Pure nonsense. Most dust is desert sand and sea salt, including carbonates. Where dust is incorporated in the Antarctic ice cores, the CO2 levels are not different from layers where no/little dust is found.
Where there are frequent volcanic deposits is on the Greenland ice from nearby Icelandic volcanoes. That is highly acidic and forms extra CO2 in the ice with the carbonates from sea salt dust. Therefore Greenland ice is not reliable for CO2 measurements.
Stomata data are by definition proxies derived from land level CO2, which is highly variable and has a (variable) bias above “background” CO2 in the bulk of the atmosphere. Stomata data are calibrated against ice cores (!). If their average CO2 level over the same period as the resolution of the ice cores is different from the ice cores, then the stomata data are certainly wrong.

Reply to  Ferdinand Engelbeen
August 4, 2015 4:29 am

False impression is devastating indeed, but false propositions are certainly worse.
If Law Dome ice is 40-46 years old at 72-80 m depth, and snow accumulation rate is 0.68 m/annum IE (Ice Equivalent – ice thickness at a density of 917 kg per cubic meter), as it is documented in A 2000-year annual record of snow accumulation rates for Law Dome, East Antarctica, then average density of the upper 72-80 m of ice is less than 434 kg per cubic meter, what is impossible (at a depth of 15 m it is already more than 600 kg per cubic meter).
Therefore age of ice at a depth where bubbles in it are cut off from atmospheric exchange is considerably more than 46 years, contrary to your claim.
However, even with a 40-46 years smoothing it is impossible to achieve a resolution of “less than 10 years”. The information is lost, irretrievably.

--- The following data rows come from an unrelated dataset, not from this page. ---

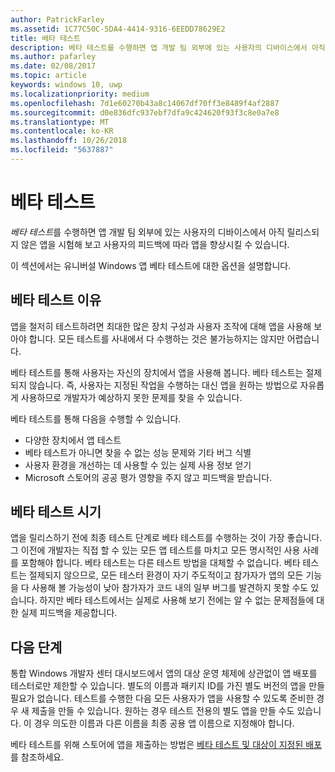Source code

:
 ```yaml
---
author: PatrickFarley
ms.assetid: 1C77C50C-5DA4-4414-9316-6EEDD78629E2
title: 베타 테스트
description: 베타 테스트를 수행하면 앱 개발 팀 외부에 있는 사용자의 디바이스에서 아직 릴리스되지 않은 앱을 시험해보고 사용자의 피드백에 따라 앱을 향상시킬 수 있습니다.
ms.author: pafarley
ms.date: 02/08/2017
ms.topic: article
keywords: windows 10, uwp
ms.localizationpriority: medium
ms.openlocfilehash: 7d1e60270b43a8c14067df70ff3e8489f4af2887
ms.sourcegitcommit: d0e836dfc937ebf7dfa9c424620f93f3c8e0a7e8
ms.translationtype: MT
ms.contentlocale: ko-KR
ms.lasthandoff: 10/26/2018
ms.locfileid: "5637887"
---
```

# <a name="beta-testing"></a>베타 테스트



*베타 테스트*를 수행하면 앱 개발 팀 외부에 있는 사용자의 디바이스에서 아직 릴리스되지 않은 앱을 시험해 보고 사용자의 피드백에 따라 앱을 향상시킬 수 있습니다.

이 섹션에서는 유니버설 Windows 앱 베타 테스트에 대한 옵션을 설명합니다.

## <a name="why-beta-test"></a>베타 테스트 이유

앱을 철저히 테스트하려면 최대한 많은 장치 구성과 사용자 조작에 대해 앱을 사용해 보아야 합니다. 모든 테스트를 사내에서 다 수행하는 것은 불가능하지는 않지만 어렵습니다.

베타 테스트를 통해 사용자는 자신의 장치에서 앱을 사용해 봅니다. 베타 테스트는 절제되지 않습니다. 즉, 사용자는 지정된 작업을 수행하는 대신 앱을 원하는 방법으로 자유롭게 사용하므로 개발자가 예상하지 못한 문제를 찾을 수 있습니다.

베타 테스트를 통해 다음을 수행할 수 있습니다.

-   다양한 장치에서 앱 테스트
-   베타 테스트가 아니면 찾을 수 없는 성능 문제와 기타 버그 식별
-   사용자 환경을 개선하는 데 사용할 수 있는 실제 사용 정보 얻기
-   Microsoft 스토어의 공공 평가 영향을 주지 않고 피드백을 받습니다.

## <a name="when-to-beta-test"></a>베타 테스트 시기

앱을 릴리스하기 전에 최종 테스트 단계로 베타 테스트를 수행하는 것이 가장 좋습니다. 그 이전에 개발자는 직접 할 수 있는 모든 앱 테스트를 마치고 모든 명시적인 사용 사례를 포함해야 합니다. 베타 테스트는 다른 테스트 방법을 대체할 수 없습니다. 베타 테스트는 절제되지 않으므로, 모든 테스터 환경이 자기 주도적이고 참가자가 앱의 모든 기능을 다 사용해 볼 가능성이 낮아 참가자가 코드 내의 일부 버그를 발견하지 못할 수도 있습니다. 하지만 베타 테스트에서는 실제로 사용해 보기 전에는 알 수 없는 문제점들에 대한 실제 피드백을 제공합니다.

## <a name="next-steps"></a>다음 단계

통합 Windows 개발자 센터 대시보드에서 앱의 대상 운영 체제에 상관없이 앱 배포를 테스터로만 제한할 수 있습니다. 별도의 이름과 패키지 ID를 가진 별도 버전의 앱을 만들 필요가 없습니다. 테스트를 수행한 다음 모든 사용자가 앱을 사용할 수 있도록 준비한 경우 새 제출을 만들 수 있습니다. 원하는 경우 테스트 전용의 별도 앱을 만들 수도 있습니다. 이 경우 의도한 이름과 다른 이름을 최종 공용 앱 이름으로 지정해야 합니다.

베타 테스트를 위해 스토어에 앱을 제출하는 방법은 [베타 테스트 및 대상이 지정된 배포](https://msdn.microsoft.com/library/windows/apps/Mt185377)를 참조하세요.

 

 




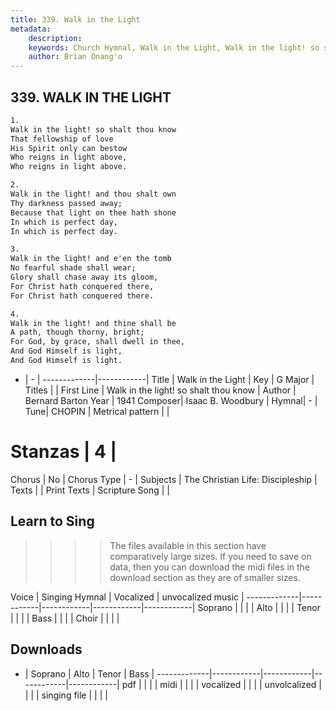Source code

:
 ```yaml
---
title: 339. Walk in the Light
metadata:
    description: 
    keywords: Church Hymnal, Walk in the Light, Walk in the light! so shalt thou know, 
    author: Brian Onang'o
---
```



## 339. WALK IN THE LIGHT

```txt
1.
Walk in the light! so shalt thou know 
That fellowship of love 
His Spirit only can bestow 
Who reigns in light above, 
Who reigns in light above. 

2.
Walk in the light! and thou shalt own 
Thy darkness passed away; 
Because that light on thee hath shone 
In which is perfect day, 
In which is perfect day. 

3.
Walk in the light! and e'en the tomb 
No fearful shade shall wear; 
Glory shall chase away its gloom, 
For Christ hath conquered there, 
For Christ hath conquered there. 

4.
Walk in the light! and thine shall be 
A path, though thorny, bright; 
For God, by grace, shall dwell in thee, 
And God Himself is light, 
And God Himself is light.
```

- |   -  |
-------------|------------|
Title | Walk in the Light |
Key | G Major |
Titles |  |
First Line | Walk in the light! so shalt thou know |
Author | Bernard Barton
Year | 1941
Composer| Isaac B. Woodbury |
Hymnal|  - |
Tune| CHOPIN |
Metrical pattern | |
# Stanzas | 4 |
Chorus | No |
Chorus Type | - |
Subjects | The Christian Life: Discipleship |
Texts |  |
Print Texts | 
Scripture Song |  |
  
## Learn to Sing

>>>> The files available in this section have comparatively large sizes. If you need to save on data, then you can download the midi files in the download section as they are of smaller sizes.

Voice |  Singing Hymnal | Vocalized | unvocalized music |
-------------|------------|------------|------------|------------|
Soprano | | | |
Alto | | | |
Tenor | | | |
Bass | | | |
Choir | | | |

## Downloads

- |  Soprano | Alto | Tenor | Bass |
-------------|------------|------------|------------|------------|
pdf | | | |
midi | | | |
vocalized | | | |
unvolcalized | | | |
singing file | | | |
  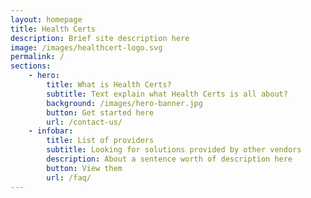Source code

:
 ```yaml
---
layout: homepage
title: Health Certs
description: Brief site description here
image: /images/healthcert-logo.svg
permalink: /
sections:
    - hero:
        title: What is Health Certs?
        subtitle: Text explain what Health Certs is all about?
        background: /images/hero-banner.jpg
        button: Get started here
        url: /contact-us/
    - infobar:
        title: List of providers
        subtitle: Looking for solutions provided by other vendors
        description: About a sentence worth of description here
        button: View them 
        url: /faq/
---
```

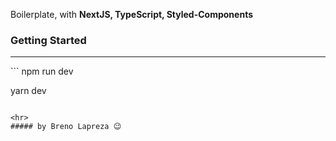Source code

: Boilerplate, with <b>NextJS, TypeScript, Styled-Components</b>

### Getting Started
<hr>
```
npm run dev

yarn dev
```

<hr>
##### by Breno Lapreza 😉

Where dust is incorporated in the Antarctic ice cores, the CO2 levels are not different from layers where no/little dust is found

That’s exactly what one would expect, provided volcanic dust layers containing olivine grains are not extremely rare. And they are not.
CO2 in enclosed air has plenty of time to find its olivine target by diffusion through microchannels, before enough pressure builds up to prevent any further movement.

August 2, 2015 8:24 am

Reblogged this on Storm Warning and commented:
Part 2 of the mathematics of CO2. It is really worthwhile getting an insight into this important area of climate science

August 5, 2015 8:02 am

Reblogged this on Climate Collections and commented:
Part 2
Executive Summary:
Conclusion
The picture of global temperature and its drivers as presented by the IPCC and the computer climate models is one in which CO2 has been the dominant factor since the start of the industrial age and other factors have had minimal impact. In order to support this picture, the IPCC has sought to portray CO2 as having been an important driver of global temperature in the past.
The idea that CO2 has been an important driver of global temperature is not supported by the evidence from the MWP and LIA (905 to 1977).
Footnote
It is important to recognise that the formulae used here represent the internal workings of the climate models. There is no “climate denial” here, because the whole series of articles is based on the premise that the climate computer models are correct, using the mid-range ECS of 3.2.

Editor
August 8, 2015 1:56 pm

For the record : Figure 1 is not the correct version, as pointed out to me by commenter JohnMashey on hotwhopper.com (to whom thanks). I have now checked, and he was correct that “the image is not exactly FAR Fig 7.1(c)”, but it is worth noting that the two graphs are identical in terms of the data that they represent. The only differences are in the texts. So the use of the wrong graphic made absolutely no difference to any of the calculations that I presented. If you follow reference [1], it is easy to check IPCC FAR Fig 7.1(c) against my figure 1.